Publication Type
Conference Paper
Journal Name
Proceedings of the VLDB Endowment
Publication Date
Page Numbers
3135 to 3147
Volume
14
Issue
1
Conference Name
47th International Conference on Very Large Data Bases (VLDB)
Conference Location
Copenhagen, Denmark
Conference Sponsor
VLDB Foundation
Conference Date
-
Abstract
Streaming data processing is an exercise in taming disorder: from oftentimes huge torrents of information, we hope to extract powerful and timely analyses. But when dealing with streaming data, the unbounded and temporally disordered nature of real-world streams introduces a critical challenge: how does one reason about the completeness of a stream that never ends? In this paper, we present a comprehensive definition and analysis of watermarks, a key tool for reasoning about temporal completeness in infinite streams.
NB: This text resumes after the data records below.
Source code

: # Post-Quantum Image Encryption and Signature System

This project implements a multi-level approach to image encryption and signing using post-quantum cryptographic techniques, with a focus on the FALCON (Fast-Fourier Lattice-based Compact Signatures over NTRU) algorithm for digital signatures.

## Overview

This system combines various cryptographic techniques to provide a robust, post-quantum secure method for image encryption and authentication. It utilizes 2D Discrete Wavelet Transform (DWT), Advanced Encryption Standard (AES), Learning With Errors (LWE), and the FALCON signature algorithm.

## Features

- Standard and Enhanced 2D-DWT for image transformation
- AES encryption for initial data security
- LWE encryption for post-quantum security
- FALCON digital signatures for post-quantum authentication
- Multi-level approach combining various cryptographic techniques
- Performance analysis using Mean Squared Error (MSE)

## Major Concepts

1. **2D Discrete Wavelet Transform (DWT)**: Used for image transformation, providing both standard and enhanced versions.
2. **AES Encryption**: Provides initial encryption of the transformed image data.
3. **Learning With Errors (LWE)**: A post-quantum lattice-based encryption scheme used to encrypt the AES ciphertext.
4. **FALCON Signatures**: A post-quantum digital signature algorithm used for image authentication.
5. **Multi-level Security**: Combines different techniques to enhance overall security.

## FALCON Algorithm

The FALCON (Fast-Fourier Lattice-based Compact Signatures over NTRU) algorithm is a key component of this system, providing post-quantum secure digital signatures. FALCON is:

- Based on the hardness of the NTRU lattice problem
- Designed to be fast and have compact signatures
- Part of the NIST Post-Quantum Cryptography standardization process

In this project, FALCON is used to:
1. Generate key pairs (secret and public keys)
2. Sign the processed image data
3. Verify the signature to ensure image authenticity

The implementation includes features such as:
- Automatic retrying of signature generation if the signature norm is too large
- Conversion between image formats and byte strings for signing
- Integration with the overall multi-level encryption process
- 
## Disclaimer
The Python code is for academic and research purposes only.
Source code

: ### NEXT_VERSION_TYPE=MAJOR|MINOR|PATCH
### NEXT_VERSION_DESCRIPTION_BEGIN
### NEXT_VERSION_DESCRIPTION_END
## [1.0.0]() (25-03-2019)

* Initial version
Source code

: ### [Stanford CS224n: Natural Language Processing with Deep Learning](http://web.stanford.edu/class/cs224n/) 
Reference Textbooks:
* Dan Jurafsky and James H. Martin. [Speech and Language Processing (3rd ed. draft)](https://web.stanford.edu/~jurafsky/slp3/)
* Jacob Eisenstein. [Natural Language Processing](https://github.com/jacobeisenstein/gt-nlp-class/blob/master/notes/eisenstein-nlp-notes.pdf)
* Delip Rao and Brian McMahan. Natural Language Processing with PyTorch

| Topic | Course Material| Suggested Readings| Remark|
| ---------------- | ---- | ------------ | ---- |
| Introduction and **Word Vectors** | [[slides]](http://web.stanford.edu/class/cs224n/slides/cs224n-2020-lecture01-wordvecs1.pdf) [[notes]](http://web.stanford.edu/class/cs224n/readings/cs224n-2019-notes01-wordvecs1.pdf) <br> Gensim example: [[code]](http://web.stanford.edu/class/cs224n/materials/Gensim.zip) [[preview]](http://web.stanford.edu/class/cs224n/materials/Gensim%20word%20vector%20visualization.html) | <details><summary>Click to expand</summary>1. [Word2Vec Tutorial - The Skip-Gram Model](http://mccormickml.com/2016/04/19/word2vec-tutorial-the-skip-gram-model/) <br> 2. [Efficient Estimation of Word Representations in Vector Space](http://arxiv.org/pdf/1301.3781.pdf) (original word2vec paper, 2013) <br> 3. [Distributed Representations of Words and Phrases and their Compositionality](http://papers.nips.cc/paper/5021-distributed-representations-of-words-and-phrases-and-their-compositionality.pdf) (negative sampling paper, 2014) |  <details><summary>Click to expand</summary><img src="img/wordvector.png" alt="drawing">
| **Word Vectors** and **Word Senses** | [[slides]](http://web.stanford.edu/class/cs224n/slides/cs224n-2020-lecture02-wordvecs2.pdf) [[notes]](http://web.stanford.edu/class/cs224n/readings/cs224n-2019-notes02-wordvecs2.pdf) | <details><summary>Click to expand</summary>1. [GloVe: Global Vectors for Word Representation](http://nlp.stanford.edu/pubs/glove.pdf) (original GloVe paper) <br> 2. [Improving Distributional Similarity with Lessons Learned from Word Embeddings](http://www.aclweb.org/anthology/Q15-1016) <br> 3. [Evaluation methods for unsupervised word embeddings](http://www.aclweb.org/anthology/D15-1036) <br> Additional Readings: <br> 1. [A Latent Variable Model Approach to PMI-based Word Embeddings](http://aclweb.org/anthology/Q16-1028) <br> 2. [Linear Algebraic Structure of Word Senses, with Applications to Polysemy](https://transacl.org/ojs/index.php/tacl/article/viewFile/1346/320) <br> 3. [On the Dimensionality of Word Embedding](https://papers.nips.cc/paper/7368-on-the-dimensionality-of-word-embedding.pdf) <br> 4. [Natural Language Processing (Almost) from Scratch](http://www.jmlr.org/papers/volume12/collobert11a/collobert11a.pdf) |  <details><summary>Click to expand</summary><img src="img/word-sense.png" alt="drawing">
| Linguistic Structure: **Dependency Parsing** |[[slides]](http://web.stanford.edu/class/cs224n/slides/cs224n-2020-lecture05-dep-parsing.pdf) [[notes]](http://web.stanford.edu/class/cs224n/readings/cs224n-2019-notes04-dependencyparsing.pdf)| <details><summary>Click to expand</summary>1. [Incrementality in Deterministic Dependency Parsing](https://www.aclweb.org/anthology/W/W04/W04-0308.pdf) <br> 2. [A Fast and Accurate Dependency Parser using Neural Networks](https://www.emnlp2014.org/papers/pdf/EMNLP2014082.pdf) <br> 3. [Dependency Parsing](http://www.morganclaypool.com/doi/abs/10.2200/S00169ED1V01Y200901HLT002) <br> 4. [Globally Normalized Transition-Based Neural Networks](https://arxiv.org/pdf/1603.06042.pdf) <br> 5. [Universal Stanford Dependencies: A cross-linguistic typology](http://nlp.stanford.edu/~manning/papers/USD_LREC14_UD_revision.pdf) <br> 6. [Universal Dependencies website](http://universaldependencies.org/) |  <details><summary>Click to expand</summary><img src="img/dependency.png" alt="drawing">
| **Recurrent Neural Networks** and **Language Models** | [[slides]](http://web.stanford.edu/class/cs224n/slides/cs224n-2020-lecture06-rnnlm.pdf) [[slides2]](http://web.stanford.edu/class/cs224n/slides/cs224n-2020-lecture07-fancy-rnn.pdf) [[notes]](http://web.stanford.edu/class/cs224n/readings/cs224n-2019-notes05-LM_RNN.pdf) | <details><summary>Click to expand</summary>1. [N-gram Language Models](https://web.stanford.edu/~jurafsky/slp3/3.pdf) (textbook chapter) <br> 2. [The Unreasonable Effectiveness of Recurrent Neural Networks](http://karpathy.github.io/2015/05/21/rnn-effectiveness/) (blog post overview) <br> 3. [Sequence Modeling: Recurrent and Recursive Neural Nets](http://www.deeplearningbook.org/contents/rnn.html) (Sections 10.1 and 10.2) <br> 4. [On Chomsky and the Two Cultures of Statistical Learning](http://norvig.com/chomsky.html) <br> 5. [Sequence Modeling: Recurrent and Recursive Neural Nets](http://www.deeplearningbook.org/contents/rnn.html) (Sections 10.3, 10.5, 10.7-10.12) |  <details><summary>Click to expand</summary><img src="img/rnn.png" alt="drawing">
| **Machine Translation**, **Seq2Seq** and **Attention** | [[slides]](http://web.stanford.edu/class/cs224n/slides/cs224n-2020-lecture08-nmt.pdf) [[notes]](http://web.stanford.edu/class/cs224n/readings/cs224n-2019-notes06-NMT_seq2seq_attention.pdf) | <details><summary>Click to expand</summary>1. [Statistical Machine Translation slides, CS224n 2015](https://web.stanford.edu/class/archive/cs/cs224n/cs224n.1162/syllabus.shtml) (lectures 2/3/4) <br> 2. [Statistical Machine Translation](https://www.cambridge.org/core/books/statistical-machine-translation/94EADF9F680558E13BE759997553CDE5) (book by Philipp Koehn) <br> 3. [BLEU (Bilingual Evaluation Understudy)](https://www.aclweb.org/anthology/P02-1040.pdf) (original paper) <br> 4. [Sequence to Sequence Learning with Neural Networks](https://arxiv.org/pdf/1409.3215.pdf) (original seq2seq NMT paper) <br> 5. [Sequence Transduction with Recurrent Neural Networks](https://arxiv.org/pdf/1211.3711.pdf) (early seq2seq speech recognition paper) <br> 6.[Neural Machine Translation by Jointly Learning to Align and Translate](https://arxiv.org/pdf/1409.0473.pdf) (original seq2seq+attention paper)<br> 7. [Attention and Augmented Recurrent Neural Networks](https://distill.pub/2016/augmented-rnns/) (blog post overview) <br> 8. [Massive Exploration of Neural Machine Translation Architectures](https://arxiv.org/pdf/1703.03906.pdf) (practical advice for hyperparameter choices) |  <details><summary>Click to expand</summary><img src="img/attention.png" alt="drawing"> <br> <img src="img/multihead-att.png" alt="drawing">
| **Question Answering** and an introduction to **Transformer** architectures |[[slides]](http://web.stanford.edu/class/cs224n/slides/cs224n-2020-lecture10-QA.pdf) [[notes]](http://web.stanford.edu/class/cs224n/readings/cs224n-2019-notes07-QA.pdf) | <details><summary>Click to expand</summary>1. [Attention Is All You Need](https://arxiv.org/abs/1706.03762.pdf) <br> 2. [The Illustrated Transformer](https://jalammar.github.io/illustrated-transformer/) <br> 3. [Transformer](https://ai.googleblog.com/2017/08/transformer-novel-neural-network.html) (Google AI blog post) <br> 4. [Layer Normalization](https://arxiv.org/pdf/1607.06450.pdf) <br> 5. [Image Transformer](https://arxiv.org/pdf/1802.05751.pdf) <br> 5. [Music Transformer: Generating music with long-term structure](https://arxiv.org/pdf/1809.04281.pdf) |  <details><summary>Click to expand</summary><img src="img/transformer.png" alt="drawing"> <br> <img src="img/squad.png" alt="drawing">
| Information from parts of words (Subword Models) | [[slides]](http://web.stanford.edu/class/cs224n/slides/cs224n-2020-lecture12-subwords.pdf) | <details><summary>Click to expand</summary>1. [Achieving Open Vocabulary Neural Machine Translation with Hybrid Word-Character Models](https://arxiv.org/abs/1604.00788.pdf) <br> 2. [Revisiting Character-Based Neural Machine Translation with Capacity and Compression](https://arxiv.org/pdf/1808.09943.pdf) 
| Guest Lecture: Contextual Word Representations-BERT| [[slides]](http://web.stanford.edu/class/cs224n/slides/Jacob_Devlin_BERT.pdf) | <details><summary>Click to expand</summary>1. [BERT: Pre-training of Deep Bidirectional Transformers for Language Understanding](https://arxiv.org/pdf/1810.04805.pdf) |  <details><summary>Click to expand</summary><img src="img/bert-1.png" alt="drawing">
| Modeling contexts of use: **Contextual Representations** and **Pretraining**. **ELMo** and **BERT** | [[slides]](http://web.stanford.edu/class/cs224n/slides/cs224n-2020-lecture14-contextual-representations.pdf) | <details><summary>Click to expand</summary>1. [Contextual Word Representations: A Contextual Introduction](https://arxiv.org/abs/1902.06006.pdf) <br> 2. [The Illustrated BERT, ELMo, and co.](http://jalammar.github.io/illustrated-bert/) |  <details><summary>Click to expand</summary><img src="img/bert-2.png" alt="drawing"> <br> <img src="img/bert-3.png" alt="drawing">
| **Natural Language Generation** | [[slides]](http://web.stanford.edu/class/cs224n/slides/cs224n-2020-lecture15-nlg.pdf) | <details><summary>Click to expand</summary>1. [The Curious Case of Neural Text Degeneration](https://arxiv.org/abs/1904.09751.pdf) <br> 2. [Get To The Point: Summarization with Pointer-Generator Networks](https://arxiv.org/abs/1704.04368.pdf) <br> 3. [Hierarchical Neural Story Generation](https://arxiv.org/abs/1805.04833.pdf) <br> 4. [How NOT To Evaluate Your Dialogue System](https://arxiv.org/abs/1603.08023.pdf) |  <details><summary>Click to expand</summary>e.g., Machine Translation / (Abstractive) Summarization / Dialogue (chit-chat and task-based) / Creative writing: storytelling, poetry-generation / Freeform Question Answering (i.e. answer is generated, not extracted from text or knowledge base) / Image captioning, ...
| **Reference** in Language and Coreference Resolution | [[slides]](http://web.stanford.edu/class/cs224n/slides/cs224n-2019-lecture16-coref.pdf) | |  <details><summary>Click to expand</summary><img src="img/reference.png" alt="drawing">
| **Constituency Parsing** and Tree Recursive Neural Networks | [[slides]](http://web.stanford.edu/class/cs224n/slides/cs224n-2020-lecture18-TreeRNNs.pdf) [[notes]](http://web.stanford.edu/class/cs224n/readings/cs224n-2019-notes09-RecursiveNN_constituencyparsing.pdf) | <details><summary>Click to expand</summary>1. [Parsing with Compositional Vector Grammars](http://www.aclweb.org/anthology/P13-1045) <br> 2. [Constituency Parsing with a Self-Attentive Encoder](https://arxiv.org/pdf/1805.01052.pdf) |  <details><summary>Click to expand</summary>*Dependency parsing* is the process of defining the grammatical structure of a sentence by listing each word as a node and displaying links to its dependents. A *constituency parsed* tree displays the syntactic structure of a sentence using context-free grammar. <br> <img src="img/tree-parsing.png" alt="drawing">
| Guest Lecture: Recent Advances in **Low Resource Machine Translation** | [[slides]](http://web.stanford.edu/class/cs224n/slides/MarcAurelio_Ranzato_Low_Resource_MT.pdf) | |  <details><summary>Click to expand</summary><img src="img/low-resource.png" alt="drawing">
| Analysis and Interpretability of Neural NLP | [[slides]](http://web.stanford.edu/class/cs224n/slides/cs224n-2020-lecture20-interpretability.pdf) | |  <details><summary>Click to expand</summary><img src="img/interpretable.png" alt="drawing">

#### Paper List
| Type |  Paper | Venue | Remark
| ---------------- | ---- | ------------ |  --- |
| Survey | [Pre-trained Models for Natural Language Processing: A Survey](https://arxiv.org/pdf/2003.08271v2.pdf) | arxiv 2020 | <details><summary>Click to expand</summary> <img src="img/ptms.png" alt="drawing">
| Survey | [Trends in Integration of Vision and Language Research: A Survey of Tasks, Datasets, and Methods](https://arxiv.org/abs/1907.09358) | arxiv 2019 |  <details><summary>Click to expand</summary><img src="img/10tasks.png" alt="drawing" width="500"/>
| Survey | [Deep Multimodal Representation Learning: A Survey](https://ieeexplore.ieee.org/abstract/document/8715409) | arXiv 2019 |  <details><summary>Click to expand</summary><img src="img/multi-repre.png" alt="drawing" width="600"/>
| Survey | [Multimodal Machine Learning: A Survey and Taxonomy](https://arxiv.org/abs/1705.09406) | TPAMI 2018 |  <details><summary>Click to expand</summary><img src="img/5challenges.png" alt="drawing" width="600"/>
First, we describe what watermarks are and why they are important, highlighting how they address a suite of stream processing needs that are poorly served by eventually-consistent approaches:
• Computing a single correct answer, as in notifications.
• Reasoning about a lack of data, as in dip detection.
• Performing non-incremental processing over temporal subsets of an infinite stream, as in statistical anomaly detection with cubic spline models.
• Safely and punctually garbage collecting obsolete inputs and intermediate state.
• Surfacing a reliable signal of overall pipeline health.
Second, we describe, evaluate, and compare the semantically equivalent, but starkly different, watermark implementations in two modern stream processing engines: Apache Flink and Google Cloud Dataflow.